Source data |
╔══
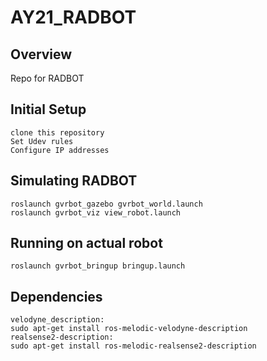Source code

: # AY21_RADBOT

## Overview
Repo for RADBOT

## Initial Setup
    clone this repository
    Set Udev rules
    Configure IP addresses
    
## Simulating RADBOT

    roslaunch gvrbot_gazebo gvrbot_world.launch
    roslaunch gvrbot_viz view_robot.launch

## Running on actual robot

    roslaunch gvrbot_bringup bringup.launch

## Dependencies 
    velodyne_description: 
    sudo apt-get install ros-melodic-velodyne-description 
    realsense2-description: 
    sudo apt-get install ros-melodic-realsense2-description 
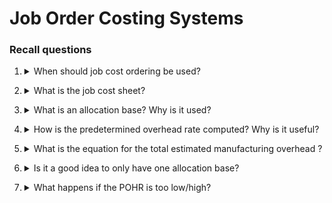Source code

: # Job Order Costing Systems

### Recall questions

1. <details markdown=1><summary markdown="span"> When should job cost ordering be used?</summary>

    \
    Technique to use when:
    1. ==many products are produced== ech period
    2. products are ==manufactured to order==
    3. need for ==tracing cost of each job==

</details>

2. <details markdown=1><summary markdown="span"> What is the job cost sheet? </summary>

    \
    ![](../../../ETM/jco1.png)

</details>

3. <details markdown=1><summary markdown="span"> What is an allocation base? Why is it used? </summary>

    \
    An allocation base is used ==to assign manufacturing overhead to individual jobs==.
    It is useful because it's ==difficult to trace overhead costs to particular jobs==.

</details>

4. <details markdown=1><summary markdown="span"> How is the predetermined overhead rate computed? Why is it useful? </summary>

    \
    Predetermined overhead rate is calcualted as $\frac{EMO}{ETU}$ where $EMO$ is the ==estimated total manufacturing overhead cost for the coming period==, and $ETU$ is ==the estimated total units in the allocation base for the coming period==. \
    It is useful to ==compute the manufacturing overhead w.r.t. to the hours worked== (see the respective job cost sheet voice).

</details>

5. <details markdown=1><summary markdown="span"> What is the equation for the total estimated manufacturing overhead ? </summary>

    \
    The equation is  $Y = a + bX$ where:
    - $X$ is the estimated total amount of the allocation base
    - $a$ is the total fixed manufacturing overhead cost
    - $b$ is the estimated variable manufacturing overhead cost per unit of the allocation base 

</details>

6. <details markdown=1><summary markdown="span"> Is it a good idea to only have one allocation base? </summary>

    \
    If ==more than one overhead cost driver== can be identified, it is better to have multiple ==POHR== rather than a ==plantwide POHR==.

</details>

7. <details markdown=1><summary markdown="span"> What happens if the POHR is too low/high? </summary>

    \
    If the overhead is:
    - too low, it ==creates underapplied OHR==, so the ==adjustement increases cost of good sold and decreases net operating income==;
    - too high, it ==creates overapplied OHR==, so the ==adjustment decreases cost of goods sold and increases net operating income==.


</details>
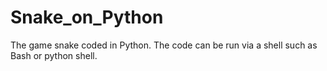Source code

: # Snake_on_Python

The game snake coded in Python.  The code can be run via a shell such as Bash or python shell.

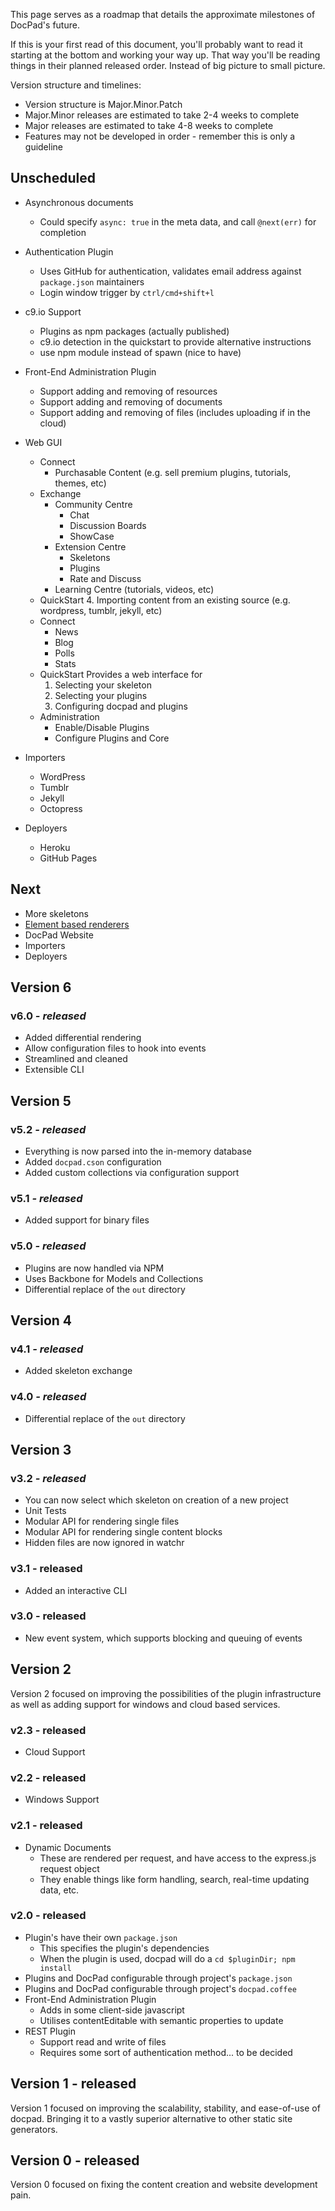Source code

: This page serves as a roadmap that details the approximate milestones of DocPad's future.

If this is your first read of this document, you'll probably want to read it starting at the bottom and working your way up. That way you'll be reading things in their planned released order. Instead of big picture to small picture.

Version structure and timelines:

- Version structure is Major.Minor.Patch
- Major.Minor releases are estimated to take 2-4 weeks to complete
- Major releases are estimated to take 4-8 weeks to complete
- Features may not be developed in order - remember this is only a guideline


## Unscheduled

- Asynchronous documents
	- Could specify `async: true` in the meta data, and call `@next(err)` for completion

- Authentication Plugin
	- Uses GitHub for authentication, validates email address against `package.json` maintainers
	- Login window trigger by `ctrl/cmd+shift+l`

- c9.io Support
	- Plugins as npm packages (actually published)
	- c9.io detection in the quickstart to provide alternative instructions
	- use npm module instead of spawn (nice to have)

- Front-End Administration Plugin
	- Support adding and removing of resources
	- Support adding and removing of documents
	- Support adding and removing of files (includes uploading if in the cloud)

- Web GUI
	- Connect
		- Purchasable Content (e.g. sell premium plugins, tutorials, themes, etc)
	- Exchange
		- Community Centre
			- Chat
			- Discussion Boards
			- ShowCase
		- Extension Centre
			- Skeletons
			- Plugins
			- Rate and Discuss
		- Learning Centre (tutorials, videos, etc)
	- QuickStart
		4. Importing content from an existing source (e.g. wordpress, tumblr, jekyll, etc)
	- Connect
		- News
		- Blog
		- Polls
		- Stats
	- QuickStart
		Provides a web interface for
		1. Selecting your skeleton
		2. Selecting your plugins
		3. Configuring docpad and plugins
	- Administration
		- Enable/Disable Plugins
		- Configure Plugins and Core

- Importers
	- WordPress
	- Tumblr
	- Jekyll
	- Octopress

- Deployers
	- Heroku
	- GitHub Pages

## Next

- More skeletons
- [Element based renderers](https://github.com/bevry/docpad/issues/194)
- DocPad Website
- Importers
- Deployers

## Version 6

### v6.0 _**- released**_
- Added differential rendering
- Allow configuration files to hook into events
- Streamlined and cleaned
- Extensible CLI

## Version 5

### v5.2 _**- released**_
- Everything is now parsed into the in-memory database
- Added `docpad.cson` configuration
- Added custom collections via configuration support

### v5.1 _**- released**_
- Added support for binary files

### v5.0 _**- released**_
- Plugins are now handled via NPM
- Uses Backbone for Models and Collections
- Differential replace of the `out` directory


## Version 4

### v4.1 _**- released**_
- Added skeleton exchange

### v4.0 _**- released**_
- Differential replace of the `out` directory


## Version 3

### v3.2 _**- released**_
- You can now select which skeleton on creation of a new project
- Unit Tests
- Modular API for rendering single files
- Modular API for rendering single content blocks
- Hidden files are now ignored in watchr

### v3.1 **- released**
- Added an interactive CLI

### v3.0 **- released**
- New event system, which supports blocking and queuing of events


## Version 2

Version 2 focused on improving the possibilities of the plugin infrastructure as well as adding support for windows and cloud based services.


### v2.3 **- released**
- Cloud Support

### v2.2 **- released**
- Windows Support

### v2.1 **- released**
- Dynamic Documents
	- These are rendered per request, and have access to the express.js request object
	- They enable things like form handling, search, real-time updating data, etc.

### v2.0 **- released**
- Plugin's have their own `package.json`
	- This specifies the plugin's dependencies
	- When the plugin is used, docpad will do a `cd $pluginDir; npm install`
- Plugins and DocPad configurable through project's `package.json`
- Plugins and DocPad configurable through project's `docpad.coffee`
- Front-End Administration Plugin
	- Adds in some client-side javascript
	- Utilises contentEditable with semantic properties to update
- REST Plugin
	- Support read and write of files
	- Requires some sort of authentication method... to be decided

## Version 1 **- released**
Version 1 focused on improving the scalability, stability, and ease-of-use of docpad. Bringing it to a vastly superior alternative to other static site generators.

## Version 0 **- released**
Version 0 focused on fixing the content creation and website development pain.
╚══
What is needed |
Scan the records for the word "useful" and copy every line where it is found.

Exercise solution |
    It is useful because it's ==difficult to trace overhead costs to particular jobs==.
4. <details markdown=1><summary markdown="span"> How is the predetermined overhead rate computed? Why is it useful? </summary>
    It is useful to ==compute the manufacturing overhead w.r.t. to the hours worked== (see the respective job cost sheet voice).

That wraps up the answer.